SOBRE LA LECTURA

Como si fuera a gastarme una fortuna cada vez que pasaba una página, leía el Orlando. Por eso vino la avaricia, para hacer del libro algo infinito. Unos pocos pasajes servían para meditar durante las horas antes del sueño. Así pues, cada día leía dos veces lo mismo: uno con los ojos de fuera y otro con los de dentro.

No obstante, a menudo no conseguía recordar cómo un pasaje había llegado a una situación determinada y por qué el cambio resultaba tan brusco, o no lograba averiguar cuál era la palabra sobre la que se había posado la autora, para definirla a la luz ¿de qué imagen?
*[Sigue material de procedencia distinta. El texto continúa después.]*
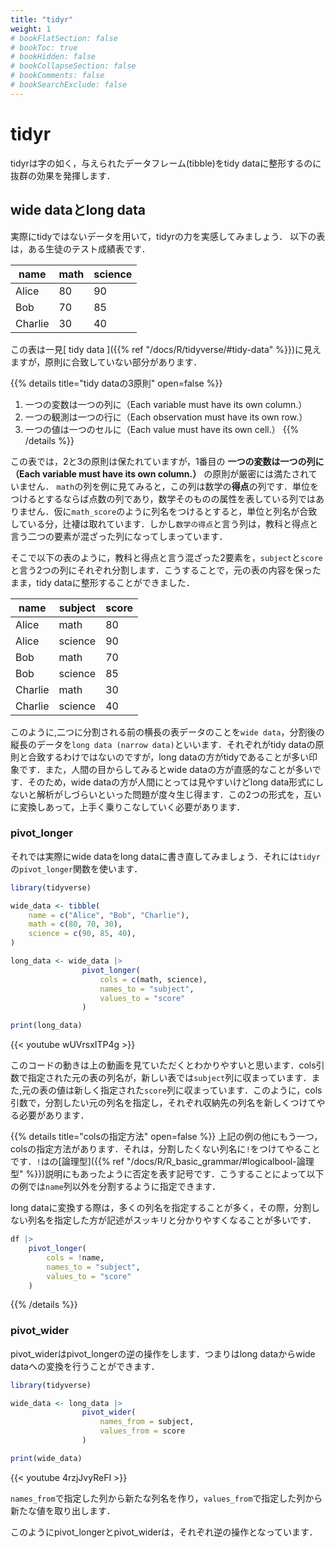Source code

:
 ```yaml
---
title: "tidyr"
weight: 1
# bookFlatSection: false
# bookToc: true
# bookHidden: false
# bookCollapseSection: false
# bookComments: false
# bookSearchExclude: false
---
```


# tidyr

tidyrは字の如く，与えられたデータフレーム(tibble)をtidy dataに整形するのに抜群の効果を発揮します．

## wide dataとlong data

実際にtidyではないデータを用いて，tidyrの力を実感してみましょう．
以下の表は，ある生徒のテスト成績表です．

| name    | math | science | 
| ------- | ---- | ------- | 
| Alice   | 80   | 90      | 
| Bob     | 70   | 85      | 
| Charlie | 30   | 40      | 

この表は一見[ tidy data ]({{% ref "/docs/R/tidyverse/#tidy-data" %}})に見えますが，原則に合致していない部分があります．

{{% details title="tidy dataの3原則" open=false %}}
1. 一つの変数は一つの列に（Each variable must have its own column.）
2. 一つの観測は一つの行に（Each observation must have its own row.）
3. 一つの値は一つのセルに（Each value must have its own cell.）
{{% /details %}}

この表では，2と3の原則は保たれていますが，1番目の **一つの変数は一つの列に（Each variable must have its own column.）** の原則が厳密には満たされていません．
`math`の列を例に見てみると，この列は数学の**得点**の列です．単位をつけるとするならば点数の列であり，数学そのものの属性を表している列ではありません．仮に`math_score`のように列名をつけるとすると，単位と列名が合致している分，辻褄は取れています．しかし`数学の得点`と言う列は，教科と得点と言う二つの要素が混ざった列になってしまっています．

そこで以下の表のように，教科と得点と言う混ざった2要素を，`subject`と`score`と言う2つの列にそれぞれ分割します．こうすることで，元の表の内容を保ったまま，tidy dataに整形することができました．

| name    | subject | score |
| ------- | ------- | ----- |
| Alice   | math    | 80    |
| Alice   | science | 90    |
| Bob     | math    | 70    |
| Bob     | science | 85    |
| Charlie | math    | 30    |
| Charlie | science | 40    |


このように,二つに分割される前の横長の表データのことを`wide data`，分割後の縦長のデータを`long data (narrow data)`といいます．それぞれがtidy dataの原則と合致するわけではないのですが，long dataの方がtidyであることが多い印象です．また，人間の目からしてみるとwide dataの方が直感的なことが多いです．そのため，wide dataの方が人間にとっては見やすいけどlong data形式にしないと解析がしづらいといった問題が度々生じ得ます．この2つの形式を，互いに変換しあって，上手く乗りこなしていく必要があります．

### pivot_longer

それでは実際にwide dataをlong dataに書き直してみましょう．それには`tidyr`の`pivot_longer`関数を使います．
```R
library(tidyverse)

wide_data <- tibble(
    name = c("Alice", "Bob", "Charlie"),
    math = c(80, 70, 30),
    science = c(90, 85, 40),
)

long_data <- wide_data |>
                pivot_longer(
                    cols = c(math, science),
                    names_to = "subject",
                    values_to = "score"
                )

print(long_data)
```
{{< youtube wUVrsxITP4g >}}

このコードの動きは上の動画を見ていただくとわかりやすいと思います．cols引数で指定された元の表の列名が，新しい表では`subject`列に収まっています．また,元の表の値は新しく指定された`score`列に収まっています．このように，cols引数で，分割したい元の列名を指定し，それぞれ収納先の列名を新しくつけてやる必要があります．

{{% details title="colsの指定方法" open=false %}}
上記の例の他にもう一つ，colsの指定方法があります．それは，分割したくない列名に`!`をつけてやることです．`!`はの[論理型]({{% ref "/docs/R/R_basic_grammar/#logicalbool-論理型" %}})説明にもあったように否定を表す記号です．こうすることによって以下の例では`name`列以外を分割するように指定できます．

long dataに変換する際は，多くの列名を指定することが多く，その際，分割しない列名を指定した方が記述がスッキリと分かりやすくなることが多いです．
```R
df |>
    pivot_longer(
        cols = !name,
        names_to = "subject",
        values_to = "score"
    )
```
{{% /details %}}

### pivot_wider

pivot_widerはpivot_longerの逆の操作をします．つまりはlong dataからwide dataへの変換を行うことができます．

```R
library(tidyverse)

wide_data <- long_data |>
                pivot_wider(
                    names_from = subject,
                    values_from = score
                )

print(wide_data)
```
{{< youtube 4rzjJvyReFI >}}

`names_from`で指定した列から新たな列名を作り，`values_from`で指定した列から新たな値を取り出します．

このようにpivot_longerとpivot_widerは，それぞれ逆の操作となっています．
Ya fuera por temor a avanzar o por pereza de moverme de la cama, nunca me permitía volver al libro.
Los huecos de la memoria acababan por ser de mi invención, pero en comparación resultaba tan tosca, que crecía en mí la veleidad de narrármelo con el mismo estilo de Virginia Woolf, como cuando se reconstruye un castillo derruido como si el tiempo nunca hubiese pasado por él.

Contra la regla que rige la restauración de los castillos -que manda diferenciar visiblemente ambas partes- no estaba siendo justa con la historia porque deseaba mantenerme fiel a su belleza.

Al volver al libro no había duda: era mejor que el inventado. Nueva conciencia: en unas cuantas horas conseguía malbaratarlo todo con una lectura voraz. Ahora me interesaba la trama, perdía de vista los detalles y ojeaba unas líneas del final. Para colmo de males, me consolaba diciendo: recuerda que el libro es sólido y duradero, que puedes releerlo cuantas veces lo desees. Yo fingía no saber que nunca se puede volver a lo mismo, que la lectura, no el libro, es un arte efímero. Al fin y al cabo, ¿no era el Orlando una representación? Con sus movimientos rápidos y lentos, con diálogos que me llevaban de Orlando a mis actos y de sus errores a los míos y después al reino de la imaginación, que ensombrecía la realidad o la hacía más brillante. O si no, me hacía olvidar el pago de una multa. Es difícil vivir en dos castillos y más aún cuando no cumples las reglas de la restauración.

A esto lo llamo el placer de la lectura: no poder diferenciar entre quién es el que lee y quién es el leído.